## [What is required]
Return exactly the lines of the records below, starting at the line that contains "- 1)\rangle +" and ending at the line that contains "1)j_2)|j_1(j_1 - 1), j_2j_2\rangle \\", with both of those lines kept.

Stored data:
◇ ◇ ◇ ◇ ◇
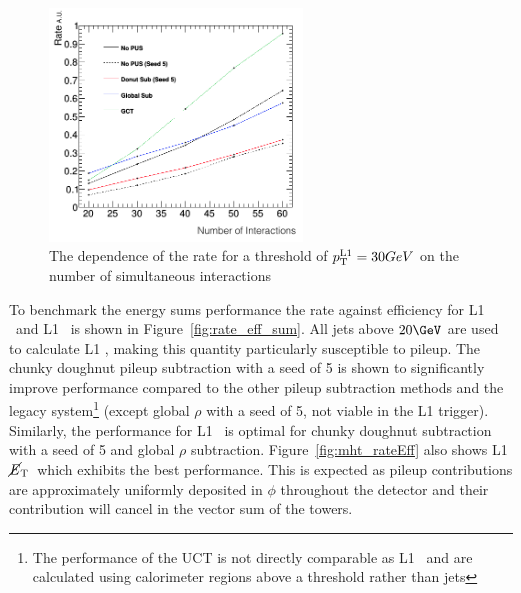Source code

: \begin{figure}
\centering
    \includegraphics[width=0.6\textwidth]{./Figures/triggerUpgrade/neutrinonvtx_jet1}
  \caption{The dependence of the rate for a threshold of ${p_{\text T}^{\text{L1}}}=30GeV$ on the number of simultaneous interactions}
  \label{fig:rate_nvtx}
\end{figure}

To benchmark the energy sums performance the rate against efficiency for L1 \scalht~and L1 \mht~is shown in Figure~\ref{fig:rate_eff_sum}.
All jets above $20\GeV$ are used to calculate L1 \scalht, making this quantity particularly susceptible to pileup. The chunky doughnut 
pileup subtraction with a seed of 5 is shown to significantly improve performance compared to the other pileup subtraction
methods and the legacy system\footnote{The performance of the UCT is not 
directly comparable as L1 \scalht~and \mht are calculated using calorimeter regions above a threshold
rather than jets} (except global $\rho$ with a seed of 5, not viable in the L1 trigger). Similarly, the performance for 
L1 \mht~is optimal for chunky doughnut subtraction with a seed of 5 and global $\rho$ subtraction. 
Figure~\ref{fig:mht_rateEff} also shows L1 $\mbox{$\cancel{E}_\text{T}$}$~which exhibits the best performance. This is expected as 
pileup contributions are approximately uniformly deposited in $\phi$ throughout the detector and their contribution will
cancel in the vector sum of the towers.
◇ ◇ ◇ ◇ ◇
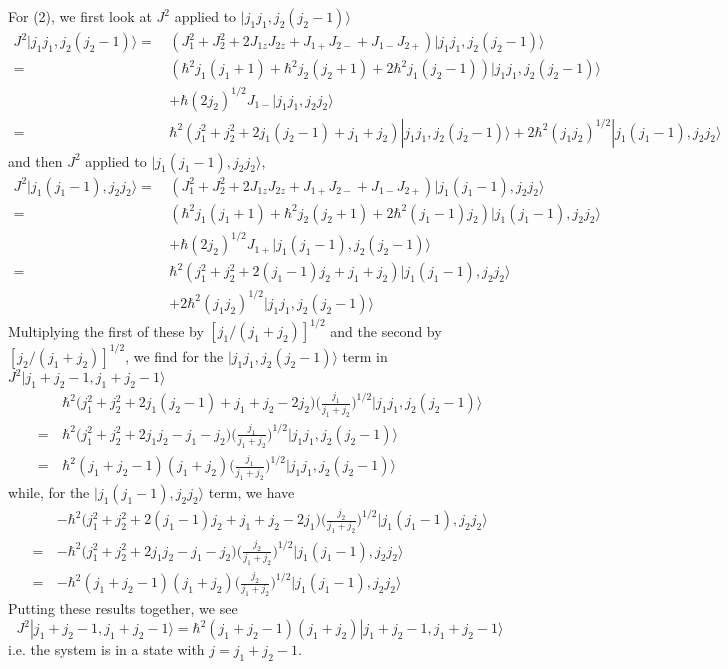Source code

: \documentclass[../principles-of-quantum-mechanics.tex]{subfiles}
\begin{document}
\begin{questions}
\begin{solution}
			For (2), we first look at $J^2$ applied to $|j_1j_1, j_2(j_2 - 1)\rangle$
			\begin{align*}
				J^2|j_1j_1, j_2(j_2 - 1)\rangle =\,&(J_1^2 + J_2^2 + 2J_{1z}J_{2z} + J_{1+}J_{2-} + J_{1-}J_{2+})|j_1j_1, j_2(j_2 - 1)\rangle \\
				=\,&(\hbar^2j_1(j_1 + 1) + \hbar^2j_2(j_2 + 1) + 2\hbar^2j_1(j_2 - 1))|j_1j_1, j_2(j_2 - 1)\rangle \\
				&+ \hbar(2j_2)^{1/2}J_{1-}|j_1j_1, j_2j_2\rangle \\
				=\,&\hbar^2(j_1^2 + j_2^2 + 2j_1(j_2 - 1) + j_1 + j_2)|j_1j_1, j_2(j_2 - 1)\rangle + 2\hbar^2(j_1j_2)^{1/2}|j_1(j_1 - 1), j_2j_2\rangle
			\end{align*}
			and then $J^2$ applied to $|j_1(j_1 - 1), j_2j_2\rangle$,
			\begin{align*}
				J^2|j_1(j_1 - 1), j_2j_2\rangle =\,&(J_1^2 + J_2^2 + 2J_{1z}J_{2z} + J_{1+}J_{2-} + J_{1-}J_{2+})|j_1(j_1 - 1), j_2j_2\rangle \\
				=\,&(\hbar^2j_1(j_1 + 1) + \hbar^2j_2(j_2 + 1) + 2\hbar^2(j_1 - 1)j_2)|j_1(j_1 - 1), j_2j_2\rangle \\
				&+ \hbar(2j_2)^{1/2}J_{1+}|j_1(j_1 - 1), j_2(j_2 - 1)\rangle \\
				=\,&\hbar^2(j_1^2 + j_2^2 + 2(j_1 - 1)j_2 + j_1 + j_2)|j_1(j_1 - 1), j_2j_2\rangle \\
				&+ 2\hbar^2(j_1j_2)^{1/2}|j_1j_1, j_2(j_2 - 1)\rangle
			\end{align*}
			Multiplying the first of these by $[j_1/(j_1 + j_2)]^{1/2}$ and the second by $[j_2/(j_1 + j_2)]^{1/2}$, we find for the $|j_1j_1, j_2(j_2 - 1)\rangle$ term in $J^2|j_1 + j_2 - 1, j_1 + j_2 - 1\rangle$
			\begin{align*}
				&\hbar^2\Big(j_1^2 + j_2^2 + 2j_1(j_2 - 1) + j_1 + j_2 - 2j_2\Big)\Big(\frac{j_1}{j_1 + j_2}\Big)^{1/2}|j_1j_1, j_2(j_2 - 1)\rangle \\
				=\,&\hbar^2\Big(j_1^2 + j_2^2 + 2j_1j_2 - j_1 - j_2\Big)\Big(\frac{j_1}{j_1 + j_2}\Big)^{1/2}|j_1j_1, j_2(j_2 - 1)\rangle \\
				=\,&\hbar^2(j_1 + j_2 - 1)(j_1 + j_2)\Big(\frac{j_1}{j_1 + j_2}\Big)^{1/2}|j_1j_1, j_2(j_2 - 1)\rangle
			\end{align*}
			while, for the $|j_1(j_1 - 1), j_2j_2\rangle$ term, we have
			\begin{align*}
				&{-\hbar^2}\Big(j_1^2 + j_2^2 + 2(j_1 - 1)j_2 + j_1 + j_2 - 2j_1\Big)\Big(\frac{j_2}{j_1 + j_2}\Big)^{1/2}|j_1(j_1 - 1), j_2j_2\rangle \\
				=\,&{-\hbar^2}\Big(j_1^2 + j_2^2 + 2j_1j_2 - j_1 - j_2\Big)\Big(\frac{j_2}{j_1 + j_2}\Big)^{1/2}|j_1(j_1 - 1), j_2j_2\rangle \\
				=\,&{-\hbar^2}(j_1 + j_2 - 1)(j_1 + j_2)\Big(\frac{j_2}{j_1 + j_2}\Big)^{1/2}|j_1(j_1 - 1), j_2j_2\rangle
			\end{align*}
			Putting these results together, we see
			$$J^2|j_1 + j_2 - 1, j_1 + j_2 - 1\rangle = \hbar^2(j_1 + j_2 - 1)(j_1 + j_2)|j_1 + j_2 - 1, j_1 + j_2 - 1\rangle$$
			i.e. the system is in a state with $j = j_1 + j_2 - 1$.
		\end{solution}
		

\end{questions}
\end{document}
◇ ◇ ◇ ◇ ◇
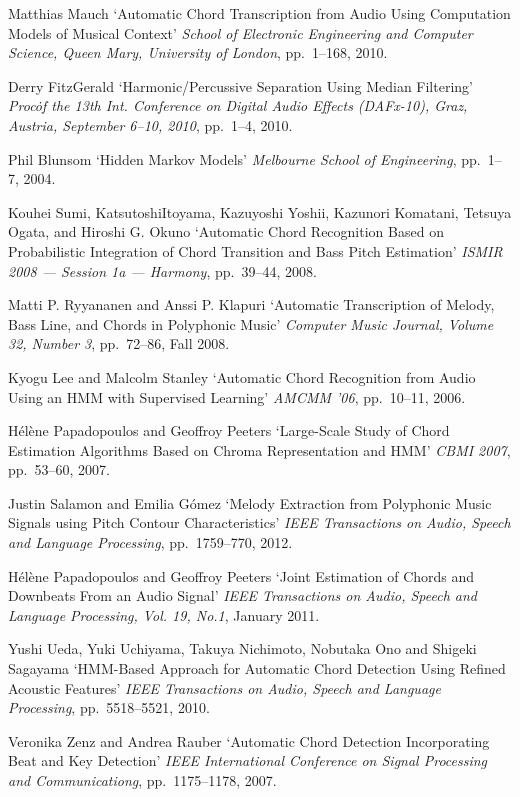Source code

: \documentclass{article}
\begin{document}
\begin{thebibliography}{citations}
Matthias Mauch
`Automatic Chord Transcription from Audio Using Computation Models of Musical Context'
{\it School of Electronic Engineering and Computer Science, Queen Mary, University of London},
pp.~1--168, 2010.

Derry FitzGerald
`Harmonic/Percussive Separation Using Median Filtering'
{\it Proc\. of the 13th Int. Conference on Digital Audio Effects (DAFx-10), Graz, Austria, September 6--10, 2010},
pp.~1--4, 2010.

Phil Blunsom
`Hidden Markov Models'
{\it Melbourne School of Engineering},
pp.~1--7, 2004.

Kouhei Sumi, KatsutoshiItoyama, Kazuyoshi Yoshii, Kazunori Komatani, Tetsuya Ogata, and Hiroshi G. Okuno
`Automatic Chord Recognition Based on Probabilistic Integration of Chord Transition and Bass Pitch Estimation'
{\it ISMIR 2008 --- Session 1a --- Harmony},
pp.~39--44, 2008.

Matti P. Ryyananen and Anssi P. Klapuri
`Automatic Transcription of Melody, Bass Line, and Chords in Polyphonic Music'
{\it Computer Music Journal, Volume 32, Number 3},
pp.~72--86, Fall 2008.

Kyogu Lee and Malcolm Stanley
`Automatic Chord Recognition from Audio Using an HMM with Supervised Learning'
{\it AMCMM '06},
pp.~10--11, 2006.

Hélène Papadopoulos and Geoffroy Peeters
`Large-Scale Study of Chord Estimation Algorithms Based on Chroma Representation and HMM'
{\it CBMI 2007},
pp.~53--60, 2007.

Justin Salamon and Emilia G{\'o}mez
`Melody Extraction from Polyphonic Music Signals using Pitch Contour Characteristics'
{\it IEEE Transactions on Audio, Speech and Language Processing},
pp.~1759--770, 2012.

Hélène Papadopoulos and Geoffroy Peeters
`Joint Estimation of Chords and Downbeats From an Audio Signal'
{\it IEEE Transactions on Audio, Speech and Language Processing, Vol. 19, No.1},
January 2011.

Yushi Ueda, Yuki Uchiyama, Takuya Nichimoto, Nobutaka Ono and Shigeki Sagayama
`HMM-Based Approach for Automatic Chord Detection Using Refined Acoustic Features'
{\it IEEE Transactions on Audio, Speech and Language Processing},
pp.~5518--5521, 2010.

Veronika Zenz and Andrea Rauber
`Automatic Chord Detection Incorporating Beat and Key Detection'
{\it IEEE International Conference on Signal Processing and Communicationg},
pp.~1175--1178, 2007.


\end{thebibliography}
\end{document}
◇ ◇ ◇ ◇ ◇
## [Answer section]
				=\,&\hbar^2(j_1^2 + j_2^2 + 2j_1(j_2 - 1) + j_1 + j_2)|j_1j_1, j_2(j_2 - 1)\rangle + 2\hbar^2(j_1j_2)^{1/2}|j_1(j_1 - 1), j_2j_2\rangle
			\end{align*}
			and then $J^2$ applied to $|j_1(j_1 - 1), j_2j_2\rangle$,
			\begin{align*}
				J^2|j_1(j_1 - 1), j_2j_2\rangle =\,&(J_1^2 + J_2^2 + 2J_{1z}J_{2z} + J_{1+}J_{2-} + J_{1-}J_{2+})|j_1(j_1 - 1), j_2j_2\rangle \\
				=\,&(\hbar^2j_1(j_1 + 1) + \hbar^2j_2(j_2 + 1) + 2\hbar^2(j_1 - 1)j_2)|j_1(j_1 - 1), j_2j_2\rangle \\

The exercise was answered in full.